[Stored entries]
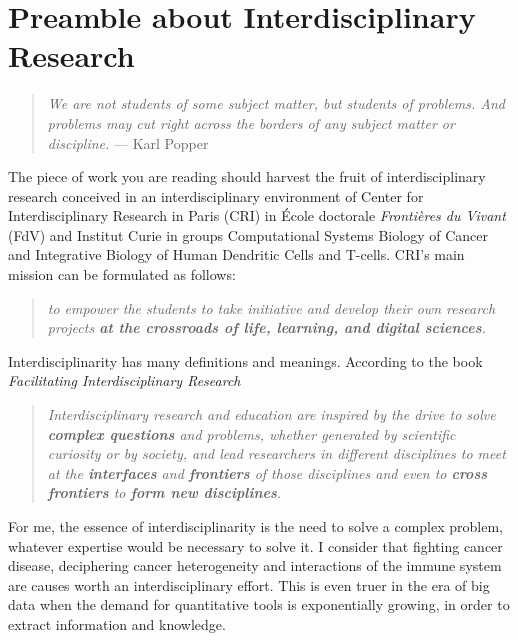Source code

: \documentclass[12pt,]{book}
\theoremstyle{definition}
\theoremstyle{definition}
\theoremstyle{definition}
\theoremstyle{remark}
\begin{document}
\newpage\thispagestyle{empty}

\hypertarget{preamble-about-interdisciplinary-research}{%
\chapter*{Preamble about Interdisciplinary
Research}\label{preamble-about-interdisciplinary-research}}

\setcounter{page}{17}

\begin{quote}
\emph{We are not students of some subject matter, but students of
problems. And problems may cut right across the borders of any subject
matter or discipline.} --- Karl Popper
\end{quote}

The piece of work you are reading should harvest the fruit of
interdisciplinary research conceived in an interdisciplinary environment
of Center for Interdisciplinary Research in Paris (CRI) in École
doctorale \emph{Frontières du Vivant} (FdV) and Institut Curie in groups
Computational Systems Biology of Cancer and Integrative Biology of Human
Dendritic Cells and T-cells. CRI's main mission can be formulated as
follows:

\begin{quote}
\emph{to empower the students to take initiative and develop their own
research projects \textbf{at the crossroads of life, learning, and
digital sciences}.} \citep{CRIweb}
\end{quote}

Interdisciplinarity has many definitions and meanings. According to the
book \emph{Facilitating Interdisciplinary Research} \citep{FIRbook}

\begin{quote}
\emph{Interdisciplinary research and education are inspired by the drive
to solve \textbf{complex questions} and problems, whether generated by
scientific curiosity or by society, and lead researchers in different
disciplines to meet at the \textbf{interfaces} and \textbf{frontiers} of
those disciplines and even to \textbf{cross frontiers} to \textbf{form
new disciplines}.}
\end{quote}

For me, the essence of interdisciplinarity is the need to solve a
complex problem, whatever expertise would be necessary to solve it. I
consider that fighting cancer disease, deciphering cancer heterogeneity
and interactions of the immune system are causes worth an
interdisciplinary effort. This is even truer in the era of big data when
the demand for quantitative tools is exponentially growing, in order to
extract information and knowledge.
\end{document}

- **Task**:
Please repeat every record above exactly, but leave out the pictures.

- **Solution for this task**:
Source code

: \documentclass[12pt,]{book}
\theoremstyle{definition}
\theoremstyle{definition}
\theoremstyle{definition}
\theoremstyle{remark}
\begin{document}
\newpage\thispagestyle{empty}

\hypertarget{preamble-about-interdisciplinary-research}{%
\chapter*{Preamble about Interdisciplinary
Research}\label{preamble-about-interdisciplinary-research}}

\setcounter{page}{17}

\begin{quote}
\emph{We are not students of some subject matter, but students of
problems. And problems may cut right across the borders of any subject
matter or discipline.} --- Karl Popper
\end{quote}

The piece of work you are reading should harvest the fruit of
interdisciplinary research conceived in an interdisciplinary environment
of Center for Interdisciplinary Research in Paris (CRI) in École
doctorale \emph{Frontières du Vivant} (FdV) and Institut Curie in groups
Computational Systems Biology of Cancer and Integrative Biology of Human
Dendritic Cells and T-cells. CRI's main mission can be formulated as
follows:

\begin{quote}
\emph{to empower the students to take initiative and develop their own
research projects \textbf{at the crossroads of life, learning, and
digital sciences}.} \citep{CRIweb}
\end{quote}

Interdisciplinarity has many definitions and meanings. According to the
book \emph{Facilitating Interdisciplinary Research} \citep{FIRbook}

\begin{quote}
\emph{Interdisciplinary research and education are inspired by the drive
to solve \textbf{complex questions} and problems, whether generated by
scientific curiosity or by society, and lead researchers in different
disciplines to meet at the \textbf{interfaces} and \textbf{frontiers} of
those disciplines and even to \textbf{cross frontiers} to \textbf{form
new disciplines}.}
\end{quote}

For me, the essence of interdisciplinarity is the need to solve a
complex problem, whatever expertise would be necessary to solve it. I
consider that fighting cancer disease, deciphering cancer heterogeneity
and interactions of the immune system are causes worth an
interdisciplinary effort. This is even truer in the era of big data when
the demand for quantitative tools is exponentially growing, in order to
extract information and knowledge.
\end{document}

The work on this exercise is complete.